Quelques jours avant la révolte de Vienne, le 6 février 1934, Paris est le théâtre d’événements importants. La scène politique est depuis longtemps entachée par toute la pornographie des scandales constitués par la collusion entre les aventuriers de la finance, les hauts fonctionnaires de l’État et le personnel gouvernemental, notamment des partis de gauche. Il n’est même pas nécessaire de le rappeler : les partis dits prolétariens – les partis socialistes et communistes – se jettent dans cette mêlée scandaleuse et les prolétaires seront arrachés à la lutte révolutionnaire contre le régime capitaliste, pour être entraînés dans la lutte contre certains aventuriers financiers et surtout contre Stavisky. La droite de Maurras et l’Action française prennent la tête d’une lutte contre le gouvernement dirigé par le radical Chautemps qui, le 27 janvier, cède la place à un gouvernement plus à gauche dirigé par Daladier et dans lequel Frot, jusqu’alors militant de la S.F.I.O. (Parti socialiste français, section française de l’Internationale ouvrière), est nommé ministre de l’Intérieur. Le préfet de police Chiappe, également impliqué dans le scandale Stavisky, est choisi par les socialistes et les communistes comme bouc émissaire, révoqué de la préfecture de police et muté à la Comédie Française. C’est à cette occasion que la droite organise une manifestation devant le Parlement pour demander la démission du gouvernement Daladier.

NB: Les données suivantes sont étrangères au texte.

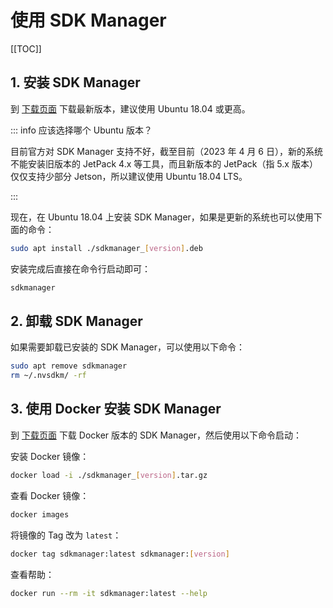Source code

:# 使用 SDK Manager

[[TOC]]

## 1. 安装 SDK Manager

到 [下载页面](https://developer.nvidia.com/drive/sdk-manager) 下载最新版本，建议使用 Ubuntu 18.04 或更高。

::: info 应该选择哪个 Ubuntu 版本？

目前官方对 SDK Manager 支持不好，截至目前（2023 年 4 月 6 日），新的系统不能安装旧版本的 JetPack 4.x 等工具，而且新版本的 JetPack（指 5.x 版本）仅仅支持少部分 Jetson，所以建议使用 Ubuntu 18.04 LTS。

:::

现在，在 Ubuntu 18.04 上安装 SDK Manager，如果是更新的系统也可以使用下面的命令：

```bash
sudo apt install ./sdkmanager_[version].deb
```

安装完成后直接在命令行启动即可：

```bash
sdkmanager
```

## 2. 卸载 SDK Manager

如果需要卸载已安装的 SDK Manager，可以使用以下命令：

```bash
sudo apt remove sdkmanager
rm ~/.nvsdkm/ -rf
```

## 3. 使用 Docker 安装 SDK Manager

到 [下载页面](https://developer.nvidia.com/drive/sdk-manager) 下载 Docker 版本的 SDK Manager，然后使用以下命令启动：

安装 Docker 镜像：

```bash
docker load -i ./sdkmanager_[version].tar.gz
```

查看 Docker 镜像：

```bash
docker images
```

将镜像的 Tag 改为 `latest`：

```bash
docker tag sdkmanager:latest sdkmanager:[version]
```

查看帮助：

```bash
docker run --rm -it sdkmanager:latest --help
```
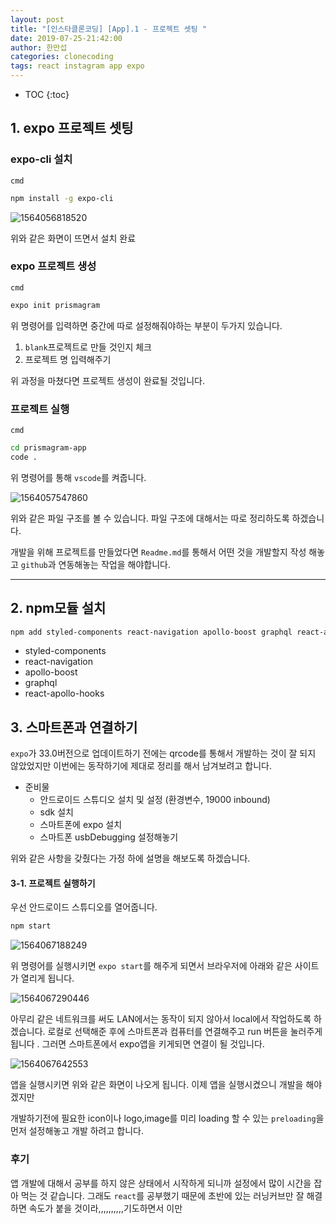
 ```yaml
---
layout: post
title: "[인스타클론코딩] [App].1 - 프로젝트 셋팅 "
date: 2019-07-25-21:42:00
author: 한만섭
categories: clonecoding
tags: react instagram app expo
---
```


* TOC
{:toc}

## 1. expo 프로젝트 셋팅

### expo-cli 설치

`cmd`

```bash
npm install -g expo-cli
```

![1564056818520](../../../../assets/image/1564056818520.png)

위와 같은 화면이 뜨면서 설치 완료

### expo 프로젝트 생성

`cmd`

```bash
expo init prismagram
```

위 명령어를 입력하면 중간에 따로 설정해줘야하는 부분이 두가지 있습니다.

1. `blank`프로젝트로 만들 것인지 체크
2. 프로젝트 명 입력해주기

위 과정을 마쳤다면 프로젝트 생성이 완료될 것입니다.

<script async src="https://pagead2.googlesyndication.com/pagead/js/adsbygoogle.js"></script>
<ins class="adsbygoogle"
     style="display:block; text-align:center;"
     data-ad-layout="in-article"
     data-ad-format="fluid"
     data-ad-client="ca-pub-4877378276818686"
     data-ad-slot="4307878116"></ins>
<script>
     (adsbygoogle = window.adsbygoogle || []).push({});
</script>

### 프로젝트 실행

`cmd`

```bash
cd prismagram-app
code .
```

위 명령어를 통해 `vscode`를 켜줍니다.

![1564057547860](../../../../assets/image/1564057547860.png)

위와 같은 파일 구조를 볼 수 있습니다. 파일 구조에 대해서는 따로 정리하도록 하겠습니다.

개발을 위해 프로젝트를 만들었다면 `Readme.md`를 통해서 어떤 것을 개발할지 작성 해놓고 `github`과 연동해놓는 작업을 해야합니다.

---

## 2. npm모듈 설치

```bash
npm add styled-components react-navigation apollo-boost graphql react-apollo-hooks
```

- styled-components
- react-navigation
- apollo-boost
- graphql
- react-apollo-hooks

## 3. 스마트폰과 연결하기

`expo`가 33.0버전으로 업데이트하기 전에는 qrcode를 통해서 개발하는 것이 잘 되지 않았었지만 이번에는 동작하기에 제대로 정리를 해서 남겨보려고 합니다.

- 준비물
  - 안드로이드 스튜디오 설치 및 설정 (환경변수, 19000 inbound)
  - sdk 설치
  - 스마트폰에 expo 설치
  - 스마트폰 usbDebugging 설정해놓기

위와 같은 사항을 갖췄다는 가정 하에 설명을 해보도록 하겠습니다.

#### 3-1. 프로젝트 실행하기

우선 안드로이드 스튜디오를 열어줍니다.

```bash
npm start
```

![1564067188249](../../../../assets/image/1564067188249.png)

위 명령어를 실행시키면 `expo start`를 해주게 되면서 브라우저에 아래와 같은 사이트가 열리게 됩니다.

![1564067290446](../../../../assets/image/1564067290446.png)

아무리 같은 네트워크를 써도 LAN에서는 동작이 되지 않아서 local에서 작업하도록 하겠습니다. 로컬로 선택해준 후에 스마트폰과 컴퓨터를 연결해주고 run 버튼을 눌러주게됩니다 . 그러면 스마트폰에서 expo앱을 키게되면 연결이 될 것입니다.

![1564067642553](../../../../assets/image/1564067642553.png)

앱을 실행시키면 위와 같은 화면이 나오게 됩니다. 이제 앱을 실행시켰으니 개발을 해야겠지만

개발하기전에 필요한 icon이나 logo,image를 미리 loading 할 수 있는 `preloading`을 먼저 설정해놓고 개발 하려고 합니다.

### 후기

앱 개발에 대해서 공부를 하지 않은 상태에서 시작하게 되니까 설정에서 많이 시간을 잡아 먹는 것 같습니다. 그래도 `react`를 공부했기 때문에 초반에 있는 러닝커브만 잘 해결하면 속도가 붙을 것이라,,,,,,,,,,기도하면서 이만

Daladier cède, démissionne, malgré les conseils de résistance de Léon Blum, et le 9 février ont lieu deux manifestations de protestation : l’une à l’appel du Parti communiste dans le centre de Paris demandant l’arrestation de Chiappe et la dissolution des ligues fascistes, l’autre à l’appel du Parti socialiste et à Vincennes, brandissant l’étendard de la « défense de la république menacée par l’insurrection fasciste ». Le souvenir de la lutte contre le « social-fascisme » n’est pas encore définitivement éteint, mais s’il y a deux manifestations différentes, il y a cependant une seule uniformité : il ne s’agit plus d’affirmer les positions de classe autonomes des masses, mais de les orienter vers cette modification de la forme de l’État bourgeois qui ne se réalisera que deux ans plus tard lorsque, après les élections de 1936, nous aurons le gouvernement du Front populaire sous la direction du chef de la S.F.I.O., Léon Blum.

Mais immédiatement après ces deux manifestations séparées, une autre manifestation unitaire a lieu, celle de la C.G.T. avec des mots d’ordre similaires à ceux des deux défilés qui l’ont précédée. En effet, elle demande, par le biais de la grève générale, de repousser « les manifestants sectaires et émeutiers » car « l’offensive lancée contre les libertés politiques et la démocratie depuis plusieurs mois a éclaté. »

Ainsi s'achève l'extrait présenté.